Attendance at Husky Career Week events last week at USM was limited. Student Success and Student Life on the Portland and Gorham campuses teamed up to plan this first-time week of events in anticipation of this Wednesday’s job fair.
Rodney Mondor, student success coordinator for the Portland campus, said Career Week is a response to employers at job fairs. Over the years, employers have said that USM students were under prepared for the job market. The intention of Career Week is to help college students prepare to start careers after school.
“It’s a great opportunity to explore,” said Stacy Stewart the USM Coordinator for STRIVE U, an organization that helps young adults with developmental disabilities to build career and academic skills, “For students looking to gain experience that they could earn in an internship.” Career Week offered an students the opportunity to learn from professional how to create a resume, how to act and dress in an interview and how to work a job fair.
Attendance averaged only about four people per event, but Mondor called this year a pilot for Career Week and said it was an opportunity to ask “What can we do better?”
Director of Portland Student Life Chris O’Connor was aware of the small attendance of Career Week and said a large part of the problem was in the promotion, which consisted of a mass student e-mail and a few posters around campus.
“We have to come back and revisit how to market it,” said O’Connor. The plan was to schedule workshops multiple times at different times of the day to accommodate students’ differing class schedules.

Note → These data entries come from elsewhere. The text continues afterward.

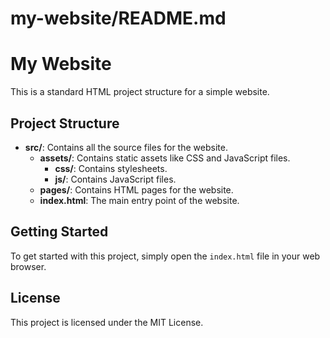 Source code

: # my-website/README.md

# My Website

This is a standard HTML project structure for a simple website.

## Project Structure

- **src/**: Contains all the source files for the website.
  - **assets/**: Contains static assets like CSS and JavaScript files.
    - **css/**: Contains stylesheets.
    - **js/**: Contains JavaScript files.
  - **pages/**: Contains HTML pages for the website.
  - **index.html**: The main entry point of the website.

## Getting Started

To get started with this project, simply open the `index.html` file in your web browser.

## License

This project is licensed under the MIT License. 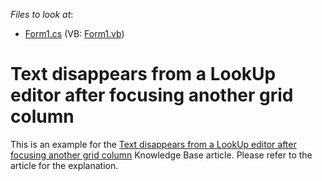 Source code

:<!-- default file list -->
*Files to look at*:

* [Form1.cs](./CS/Form1.cs) (VB: [Form1.vb](./VB/Form1.vb))
<!-- default file list end -->
# Text disappears from a LookUp editor after focusing another grid column


<p>This is an example for the <a href="https://www.devexpress.com/Support/Center/p/A1023">Text disappears from a LookUp editor after focusing another grid column</a> Knowledge Base article. Please refer to the article for the explanation.</p>

<br/>


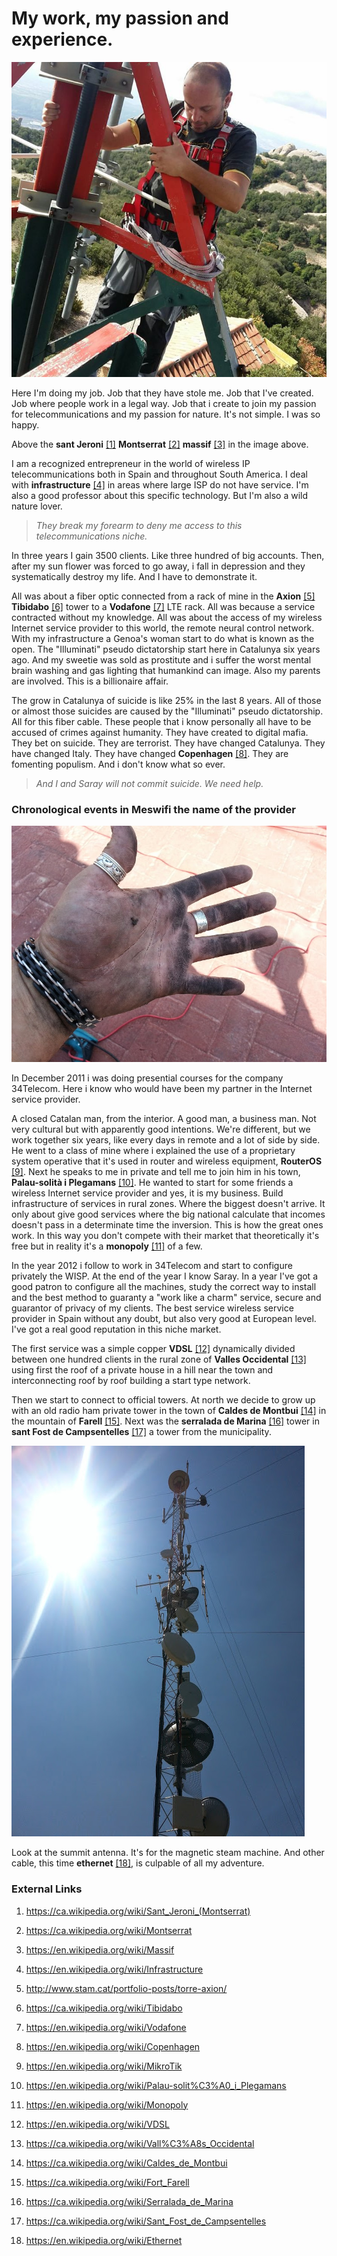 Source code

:# My work, my passion and experience.

![mounting a tower](../Images/35400228_456852041423980_6215908955487469568_o.jpg)

Here I'm doing my job. Job that they have stole me. Job that I've created. Job where people work in a legal way. Job that i create to join my passion for telecommunications and my passion for nature. It's not simple. I was so happy.

Above the **sant Jeroni** [[1]](https://ca.wikipedia.org/wiki/Sant_Jeroni_(Montserrat)) **Montserrat** [[2]](https://ca.wikipedia.org/wiki/Montserrat) **massif** [[3]](https://en.wikipedia.org/wiki/Massif) in the image above. 

I am a recognized entrepreneur in the world of wireless IP telecommunications both in Spain and throughout South America. I deal with **infrastructure** [[4]](https://en.wikipedia.org/wiki/Infrastructure) in areas where large ISP do not have service. I'm also a good professor about this specific technology. But I'm also a wild nature lover. 

> *They break my forearm to deny me access to this telecommunications niche.* 

In three years I gain 3500 clients. Like three hundred of big accounts. Then, after my sun flower was forced to go away, i fall in depression and they systematically destroy my life. And I have to demonstrate it. 

All was about a fiber optic connected from a rack of mine in the **Axion** [[5]](http://www.stam.cat/portfolio-posts/torre-axion/) **Tibidabo** [[6]](https://ca.wikipedia.org/wiki/Tibidabo) tower to a **Vodafone** [[7]](https://en.wikipedia.org/wiki/Vodafone) LTE rack. All was because a service contracted without my knowledge. All was about the access of my wireless Internet service provider to this world, the remote neural control network. With my infrastructure a Genoa's woman start to do what is known as the open. The "Illuminati" pseudo dictatorship start here in Catalunya six years ago. And my sweetie was sold as prostitute and i suffer the worst mental brain washing and gas lighting that humankind can image. Also my parents are involved. This is a billionaire affair. 

The grow in Catalunya of suicide is like 25% in the last 8 years. All of those or almost those suicides are caused by the "Illuminati" pseudo dictatorship. All for this fiber cable. These people that i know personally all have to be accused of crimes against humanity. They have created to digital mafia. They bet on suicide. They are terrorist. They have changed Catalunya. They have changed Italy. They have changed **Copenhagen** [[8]](https://en.wikipedia.org/wiki/Copenhagen). They are fomenting populism. And i don't know what so ever.

> *And I and Saray will not commit suicide. We need help.* 

### Chronological events in Meswifi the name of the provider

![work as an operator](../Images/20130723_135016.jpg)

In December 2011 i was doing presential courses for the company 34Telecom. Here i know who would have been my partner in the Internet service provider. 

A closed Catalan man, from the interior. A good man, a business man. Not very cultural but with apparently good intentions. We're different, but we work together six years, like every days in remote and a lot of side by side. He went to a class of mine where i explained the use of a proprietary system operative that it's used in router and wireless equipment, **RouterOS** [[9]](https://en.wikipedia.org/wiki/MikroTik). Next he speaks to me in private and tell me to join him in his town, **Palau-solità i Plegamans** [[10]](https://en.wikipedia.org/wiki/Palau-solit%C3%A0_i_Plegamans). He wanted to start for some friends a wireless Internet service provider and yes, it is my business. Build infrastructure of services in rural zones. Where the biggest doesn't arrive. It only about give good services where the big national calculate that incomes doesn't pass in a determinate time the inversion. This is how the great ones work. In this way you don't compete with their market that theoretically it's free but in reality it's a **monopoly** [[11]](https://en.wikipedia.org/wiki/Monopoly) of a few. 

In the year 2012 i follow to work in 34Telecom and start to configure privately the WISP. At the end of the year I know Saray. In a year I've got a good patron to configure all the machines, study the correct way to install and the best method to guaranty a "work like a charm" service, secure and guarantor of privacy of my clients. The best service wireless service provider in Spain without any doubt, but also very good at European level. I've got a real good reputation in this niche market.

The first service was a simple copper **VDSL** [[12]](https://en.wikipedia.org/wiki/VDSL) dynamically divided between one hundred clients in the rural zone of **Valles Occidental** [[13]](https://ca.wikipedia.org/wiki/Vall%C3%A8s_Occidental) using first the roof of a private house in a hill near the town and interconnecting roof by roof building a start type network.

Then we start to connect to official towers. At north we decide to grow up with an old radio ham private tower in the town of **Caldes de Montbui** [[14]](https://ca.wikipedia.org/wiki/Caldes_de_Montbui) in the mountain of **Farell** [[15]](https://ca.wikipedia.org/wiki/Fort_Farell). Next was the **serralada de Marina** [[16]](https://ca.wikipedia.org/wiki/Serralada_de_Marina) tower in **sant Fost de Campsentelles** [[17]](https://ca.wikipedia.org/wiki/Sant_Fost_de_Campsentelles) a tower from the municipality.

![sant Fost](../Images/1367578604315.jpg)

Look at the summit antenna. It's for the magnetic steam machine. And other cable, this time **ethernet** [[18]](https://en.wikipedia.org/wiki/Ethernet), is culpable of all my adventure.

### External Links

1. https://ca.wikipedia.org/wiki/Sant_Jeroni_(Montserrat)

2. https://ca.wikipedia.org/wiki/Montserrat

3. https://en.wikipedia.org/wiki/Massif

4. https://en.wikipedia.org/wiki/Infrastructure

5. http://www.stam.cat/portfolio-posts/torre-axion/

6. https://ca.wikipedia.org/wiki/Tibidabo

7. https://en.wikipedia.org/wiki/Vodafone

8. https://en.wikipedia.org/wiki/Copenhagen

9. https://en.wikipedia.org/wiki/MikroTik

10. https://en.wikipedia.org/wiki/Palau-solit%C3%A0_i_Plegamans

11. https://en.wikipedia.org/wiki/Monopoly

12. https://en.wikipedia.org/wiki/VDSL

13. https://ca.wikipedia.org/wiki/Vall%C3%A8s_Occidental

14. https://ca.wikipedia.org/wiki/Caldes_de_Montbui

15. https://ca.wikipedia.org/wiki/Fort_Farell

16. https://ca.wikipedia.org/wiki/Serralada_de_Marina

17. https://ca.wikipedia.org/wiki/Sant_Fost_de_Campsentelles

18. https://en.wikipedia.org/wiki/Ethernet

     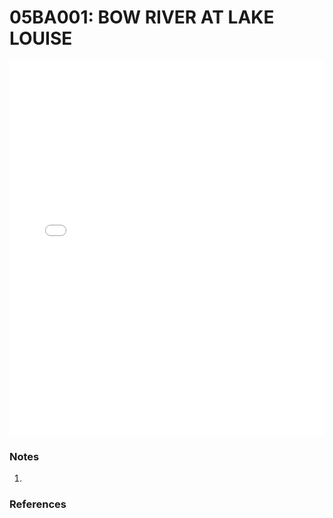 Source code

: # 05BA001: BOW RIVER AT LAKE LOUISE

<iframe src="/_static/stations/05BA001_fdc.html" width="100%" height="600" frameborder="0"></iframe>

### Notes
1. 

### References

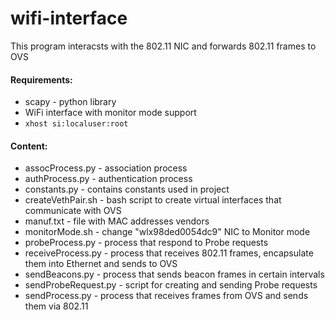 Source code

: # wifi-interface
This program interacsts with the 802.11 NIC and forwards 802.11 frames to OVS

#### Requirements:
* scapy - python library
* WiFi interface with monitor mode support
* ``xhost si:localuser:root``

#### Content:
* assocProcess.py - association process
* authProcess.py - authentication process
* constants.py - contains constants used in project
* createVethPair.sh - bash script to create virtual interfaces that communicate with OVS
* manuf.txt - file with MAC addresses vendors
* monitorMode.sh - change "wlx98ded0054dc9" NIC to Monitor mode
* probeProcess.py - process that respond to Probe requests
* receiveProcess.py - process that receives 802.11 frames, encapsulate them into Ethernet and sends to OVS
* sendBeacons.py - process that sends beacon frames in certain intervals
* sendProbeRequest.py - script for creating and sending Probe requests
* sendProcess.py - process that receives frames from OVS and sends them via 802.11
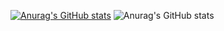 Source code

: 
[![Anurag's GitHub stats](https://github-readme-stats.vercel.app/api?username=teoilie)](https://github.com/anuraghazra/github-readme-stats)
![Anurag's GitHub stats](https://github-readme-stats.vercel.app/api?username=teoilie&show_icons=true&theme=dark)
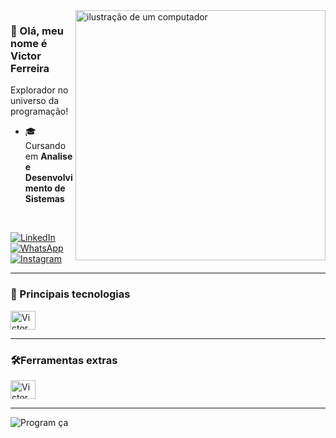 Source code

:<img src="https://github.com/VictorFSQ/VictorFSQ/assets/168148320/a0397666-1af5-43b4-87a4-a1c24d9d40ec)" alt="ilustração de um computador" min-width="400px" max-width="400px" width="400px" align="right">

### 👋 Olá, meu nome é Victor Ferreira
<p>Explorador no universo da programação!</p>

- 🎓 Cursando em **Analise e Desenvolvimento de Sistemas**

<br>
<p align="left">
  <a href="https://www.linkedin.com/in/victor-ferreira-de-siqueira-14719a1b3/" title="LinkedIn">
  <img src="https://img.shields.io/badge/-Linkedin-0e76a8?style=flat-square&logo=Linkedin&logoColor=white&link=/" alt="LinkedIn"/></a>

  <a href="mailto:victorferreirasiqueira@gmail.com" title="Gmail">
  <img src="https://img.shields.io/badge/-gmail-f00?style=flat-square&labelColor=f00&logo=gmail&logoColor=white&link=" alt="WhatsApp"/></a>
    <a href="https://www.instagram.com/victorferreiradesiqueira//" title="Instagram">
    <img src="https://img.shields.io/badge/-Instagram-DF0174?style=flat-square&labelColor=DF0174&logo=instagram&logoColor=white&link=" alt="Instagram"/>
  </a>
</p>

<hr>


### 🚀 Principais tecnologias
  
<div style="display: inline_block">
  <img align="center" alt="Victor Ferreira" height="30" width="40" src="https://cdn.jsdelivr.net/gh/devicons/devicon/icons/python/python-original.svg">
</div>
<hr>

### 🛠️Ferramentas extras

<div>
  <img align="center" alt="Victor Ferreira" height="30" width="40" src="https://cdn.jsdelivr.net/gh/devicons/devicon/icons/vscode/vscode-original.svg">
  
</div>
<hr>


![Program ça](https://github.com/VictorFSQ/VictorFSQ/assets/168148320/fe4dfd90-3ea9-4914-a239-338e9b4b5bc2)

Since the low attendance indicated that this strategy did not lead to high attendance, O’Connor said, “that wasn’t the most realistic way to program for it.”
O’Connor believes student involvement would have grown with more promotion, including getting into classrooms, getting more people talking about it and having more than a week to promote for it and put it together.
Another cause may have been that in previous years the job fair occurred in March rather than February, as it is this year. The job fair is scheduled for Wednesday at the Sullivan Recreation and Fitness Complex. The early date, Mondor said, is a response to employers’ requests to move it up, and to help students prepare for the fair, Student Success and Student Life wanted to hold Career Week in case the early date caught student off guard. The lack of attendance was especially surprising due to the massive attendance seen at the job fair in previous years according to O’Connor.
However, Career Week was helpful to some students. When senior philosophy major Jamie Grindle was asked about her experience at Career Week, she said, “looking for a job can be very overwhelming.” She said that she feels that it is important that students attend these events because many people find it difficult to get started after college. She believes that it should seem even more pertinent to the upperclassmen. “There is guidance out there,” said Grindle.